Work task ::
Skip the pictures, and retype the data below in full, exactly.

-------- Data to process

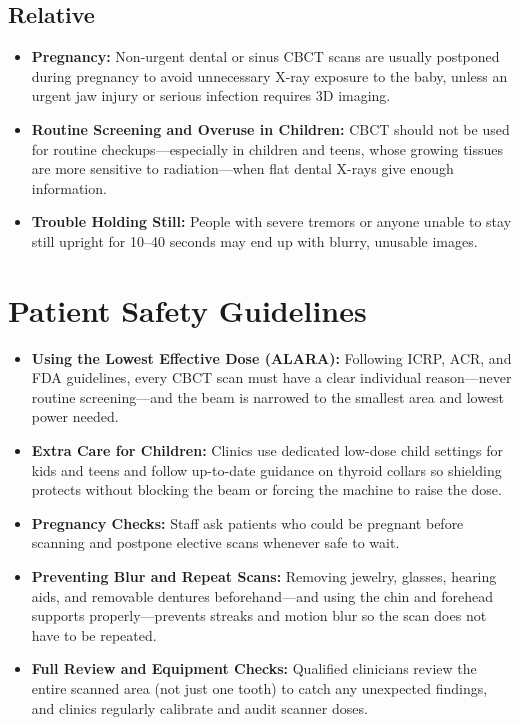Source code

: \subsection{Relative}
\begin{itemize}
    \item \textbf{Pregnancy:} Non-urgent dental or sinus CBCT scans are usually postponed during pregnancy to avoid unnecessary X-ray exposure to the baby, unless an urgent jaw injury or serious infection requires 3D imaging.
    \item \textbf{Routine Screening and Overuse in Children:} CBCT should not be used for routine checkups---especially in children and teens, whose growing tissues are more sensitive to radiation---when flat dental X-rays give enough information.
    \item \textbf{Trouble Holding Still:} People with severe tremors or anyone unable to stay still upright for 10--40 seconds may end up with blurry, unusable images.
\end{itemize}

\section{Patient Safety Guidelines}
\begin{itemize}
    \item \textbf{Using the Lowest Effective Dose (ALARA):} Following ICRP, ACR, and FDA guidelines, every CBCT scan must have a clear individual reason---never routine screening---and the beam is narrowed to the smallest area and lowest power needed.
    \item \textbf{Extra Care for Children:} Clinics use dedicated low-dose child settings for kids and teens and follow up-to-date guidance on thyroid collars so shielding protects without blocking the beam or forcing the machine to raise the dose.
    \item \textbf{Pregnancy Checks:} Staff ask patients who could be pregnant before scanning and postpone elective scans whenever safe to wait.
    \item \textbf{Preventing Blur and Repeat Scans:} Removing jewelry, glasses, hearing aids, and removable dentures beforehand---and using the chin and forehead supports properly---prevents streaks and motion blur so the scan does not have to be repeated.
    \item \textbf{Full Review and Equipment Checks:} Qualified clinicians review the entire scanned area (not just one tooth) to catch any unexpected findings, and clinics regularly calibrate and audit scanner doses.
\end{itemize}

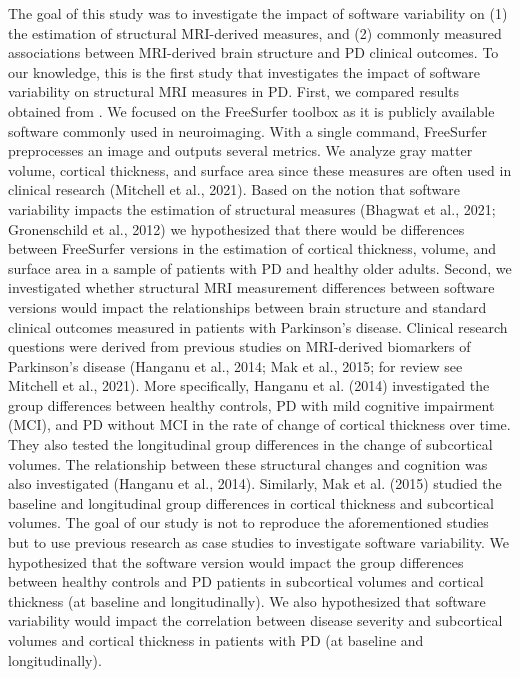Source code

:\documentclass[11pt]{article}
\begin{document}
The goal of this study was to investigate the impact of software variability on (1) the estimation of structural
MRI-derived measures, and (2) commonly measured associations between MRI-derived brain structure and PD clinical
outcomes. To our knowledge, this is the first study that investigates the impact of software variability on
structural MRI measures in PD. First, we compared results obtained from . We focused on the FreeSurfer toolbox as it is publicly available software commonly
used in neuroimaging. With a single command, FreeSurfer preprocesses an image and outputs several metrics. We
analyze gray matter volume, cortical thickness, and surface area since these measures are often used in clinical
research (Mitchell et al., 2021). Based on the notion that software variability impacts the estimation of
structural measures (Bhagwat et al., 2021; Gronenschild et al., 2012) we hypothesized that there would be
differences between FreeSurfer versions in the estimation of cortical thickness, volume, and surface area in a
sample of patients with PD and healthy older adults. Second, we investigated whether structural MRI measurement
differences between software versions would impact the relationships between brain structure and standard
clinical outcomes measured in patients with Parkinson's disease. Clinical research questions were derived from
previous studies on MRI-derived biomarkers of Parkinson's disease (Hanganu et al., 2014; Mak et al., 2015; for
review see Mitchell et al., 2021). More specifically, Hanganu et al. (2014) investigated the group differences
between healthy controls, PD with mild cognitive impairment (MCI), and PD without MCI in the rate of change of
cortical thickness over time. They also tested the longitudinal group differences in the change of subcortical
volumes. The relationship between these structural changes and cognition was also investigated (Hanganu et al.,
2014). Similarly, Mak et al. (2015) studied the baseline and longitudinal group differences in cortical thickness
and subcortical volumes. The goal of our study is not to reproduce the aforementioned studies but to use previous
research as case studies to investigate software variability. We hypothesized that the software version would
impact the group differences between healthy controls and PD patients in subcortical volumes and cortical
thickness (at baseline and longitudinally). We also hypothesized that software variability would impact the
correlation between disease severity and subcortical volumes and cortical thickness in patients with PD (at
baseline and longitudinally).
\end{document}
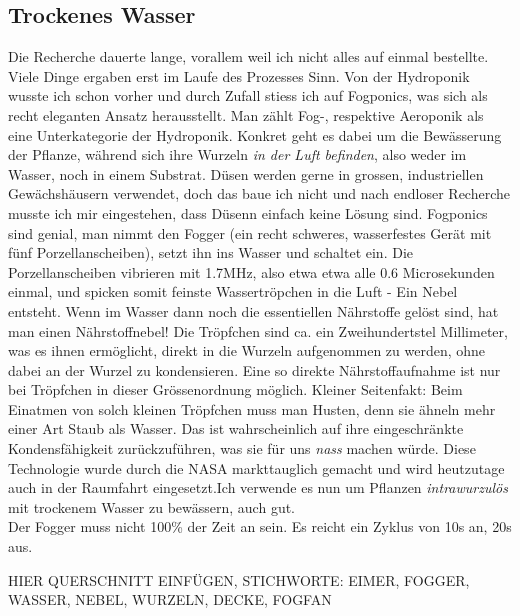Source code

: \documentclass[12pt,titlepage,a4paper]{article}
\begin{document}
\subsection{Trockenes Wasser}
Die Recherche dauerte lange, vorallem weil ich nicht alles auf einmal bestellte. Viele Dinge ergaben erst im Laufe des Prozesses Sinn. Von der Hydroponik wusste ich schon vorher und durch Zufall stiess ich auf Fogponics, was sich als recht eleganten Ansatz herausstellt. Man zählt Fog-, respektive Aeroponik als eine Unterkategorie der Hydroponik. Konkret geht es dabei um die Bewässerung der Pflanze, während sich ihre Wurzeln \textit{in der Luft befinden}, also weder im Wasser, noch in einem Substrat. Düsen werden gerne in grossen, industriellen Gewächshäusern verwendet, doch das baue ich nicht und nach endloser Recherche musste ich mir eingestehen, dass Düsenn einfach keine Lösung sind. Fogponics sind genial, man nimmt den Fogger (ein recht schweres, wasserfestes Gerät mit fünf Porzellanscheiben), setzt ihn ins Wasser und schaltet ein. 
Die Porzellanscheiben vibrieren mit 1.7MHz, also etwa etwa alle 0.6 Microsekunden einmal, und spicken somit feinste Wassertröpchen in die Luft - Ein Nebel entsteht. Wenn im Wasser dann noch die essentiellen Nährstoffe gelöst sind, hat man einen Nährstoffnebel! Die Tröpfchen sind ca. ein Zweihundertstel Millimeter, was es ihnen ermöglicht, direkt in die Wurzeln aufgenommen zu werden, ohne dabei an der Wurzel zu kondensieren. Eine so direkte Nährstoffaufnahme ist nur bei Tröpfchen in dieser Grössenordnung möglich. 
Kleiner Seitenfakt: Beim Einatmen von solch kleinen Tröpfchen muss man Husten, denn sie ähneln mehr einer Art Staub als Wasser. Das ist wahrscheinlich auf ihre eingeschränkte Kondensfähigkeit zurückzuführen, was sie für uns \textit{nass} machen würde. Diese Technologie wurde durch die NASA markttauglich gemacht und wird heutzutage auch in der Raumfahrt eingesetzt.Ich verwende es nun um Pflanzen \textit{intrawurzulös} mit trockenem Wasser zu bewässern, auch gut. \\ Der Fogger muss nicht 100\% der Zeit an sein. Es reicht ein Zyklus von 10s an, 20s aus.

HIER QUERSCHNITT EINFÜGEN, STICHWORTE: EIMER, FOGGER, WASSER, NEBEL, WURZELN, DECKE, FOGFAN
\end{document}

----------------

Response below ::
Source code

: \subsection{Relative}
\begin{itemize}
    \item \textbf{Pregnancy:} Non-urgent dental or sinus CBCT scans are usually postponed during pregnancy to avoid unnecessary X-ray exposure to the baby, unless an urgent jaw injury or serious infection requires 3D imaging.
    \item \textbf{Routine Screening and Overuse in Children:} CBCT should not be used for routine checkups---especially in children and teens, whose growing tissues are more sensitive to radiation---when flat dental X-rays give enough information.
    \item \textbf{Trouble Holding Still:} People with severe tremors or anyone unable to stay still upright for 10--40 seconds may end up with blurry, unusable images.
\end{itemize}

\section{Patient Safety Guidelines}
\begin{itemize}
    \item \textbf{Using the Lowest Effective Dose (ALARA):} Following ICRP, ACR, and FDA guidelines, every CBCT scan must have a clear individual reason---never routine screening---and the beam is narrowed to the smallest area and lowest power needed.
    \item \textbf{Extra Care for Children:} Clinics use dedicated low-dose child settings for kids and teens and follow up-to-date guidance on thyroid collars so shielding protects without blocking the beam or forcing the machine to raise the dose.
    \item \textbf{Pregnancy Checks:} Staff ask patients who could be pregnant before scanning and postpone elective scans whenever safe to wait.
    \item \textbf{Preventing Blur and Repeat Scans:} Removing jewelry, glasses, hearing aids, and removable dentures beforehand---and using the chin and forehead supports properly---prevents streaks and motion blur so the scan does not have to be repeated.
    \item \textbf{Full Review and Equipment Checks:} Qualified clinicians review the entire scanned area (not just one tooth) to catch any unexpected findings, and clinics regularly calibrate and audit scanner doses.
\end{itemize}

Source code

:\documentclass[11pt]{article}
\begin{document}
The goal of this study was to investigate the impact of software variability on (1) the estimation of structural
MRI-derived measures, and (2) commonly measured associations between MRI-derived brain structure and PD clinical
outcomes. To our knowledge, this is the first study that investigates the impact of software variability on
structural MRI measures in PD. First, we compared results obtained from . We focused on the FreeSurfer toolbox as it is publicly available software commonly
used in neuroimaging. With a single command, FreeSurfer preprocesses an image and outputs several metrics. We
analyze gray matter volume, cortical thickness, and surface area since these measures are often used in clinical
research (Mitchell et al., 2021). Based on the notion that software variability impacts the estimation of
structural measures (Bhagwat et al., 2021; Gronenschild et al., 2012) we hypothesized that there would be
differences between FreeSurfer versions in the estimation of cortical thickness, volume, and surface area in a
sample of patients with PD and healthy older adults. Second, we investigated whether structural MRI measurement
differences between software versions would impact the relationships between brain structure and standard
clinical outcomes measured in patients with Parkinson's disease. Clinical research questions were derived from
previous studies on MRI-derived biomarkers of Parkinson's disease (Hanganu et al., 2014; Mak et al., 2015; for
review see Mitchell et al., 2021). More specifically, Hanganu et al. (2014) investigated the group differences
between healthy controls, PD with mild cognitive impairment (MCI), and PD without MCI in the rate of change of
cortical thickness over time. They also tested the longitudinal group differences in the change of subcortical
volumes. The relationship between these structural changes and cognition was also investigated (Hanganu et al.,
2014). Similarly, Mak et al. (2015) studied the baseline and longitudinal group differences in cortical thickness
and subcortical volumes. The goal of our study is not to reproduce the aforementioned studies but to use previous
research as case studies to investigate software variability. We hypothesized that the software version would
impact the group differences between healthy controls and PD patients in subcortical volumes and cortical
thickness (at baseline and longitudinally). We also hypothesized that software variability would impact the
correlation between disease severity and subcortical volumes and cortical thickness in patients with PD (at
baseline and longitudinally).
\end{document}
Source code

: \documentclass[12pt,titlepage,a4paper]{article}
\begin{document}
\subsection{Trockenes Wasser}
Die Recherche dauerte lange, vorallem weil ich nicht alles auf einmal bestellte. Viele Dinge ergaben erst im Laufe des Prozesses Sinn. Von der Hydroponik wusste ich schon vorher und durch Zufall stiess ich auf Fogponics, was sich als recht eleganten Ansatz herausstellt. Man zählt Fog-, respektive Aeroponik als eine Unterkategorie der Hydroponik. Konkret geht es dabei um die Bewässerung der Pflanze, während sich ihre Wurzeln \textit{in der Luft befinden}, also weder im Wasser, noch in einem Substrat. Düsen werden gerne in grossen, industriellen Gewächshäusern verwendet, doch das baue ich nicht und nach endloser Recherche musste ich mir eingestehen, dass Düsenn einfach keine Lösung sind. Fogponics sind genial, man nimmt den Fogger (ein recht schweres, wasserfestes Gerät mit fünf Porzellanscheiben), setzt ihn ins Wasser und schaltet ein. 
Die Porzellanscheiben vibrieren mit 1.7MHz, also etwa etwa alle 0.6 Microsekunden einmal, und spicken somit feinste Wassertröpchen in die Luft - Ein Nebel entsteht. Wenn im Wasser dann noch die essentiellen Nährstoffe gelöst sind, hat man einen Nährstoffnebel! Die Tröpfchen sind ca. ein Zweihundertstel Millimeter, was es ihnen ermöglicht, direkt in die Wurzeln aufgenommen zu werden, ohne dabei an der Wurzel zu kondensieren. Eine so direkte Nährstoffaufnahme ist nur bei Tröpfchen in dieser Grössenordnung möglich. 
Kleiner Seitenfakt: Beim Einatmen von solch kleinen Tröpfchen muss man Husten, denn sie ähneln mehr einer Art Staub als Wasser. Das ist wahrscheinlich auf ihre eingeschränkte Kondensfähigkeit zurückzuführen, was sie für uns \textit{nass} machen würde. Diese Technologie wurde durch die NASA markttauglich gemacht und wird heutzutage auch in der Raumfahrt eingesetzt.Ich verwende es nun um Pflanzen \textit{intrawurzulös} mit trockenem Wasser zu bewässern, auch gut. \\ Der Fogger muss nicht 100\% der Zeit an sein. Es reicht ein Zyklus von 10s an, 20s aus.

HIER QUERSCHNITT EINFÜGEN, STICHWORTE: EIMER, FOGGER, WASSER, NEBEL, WURZELN, DECKE, FOGFAN
\end{document}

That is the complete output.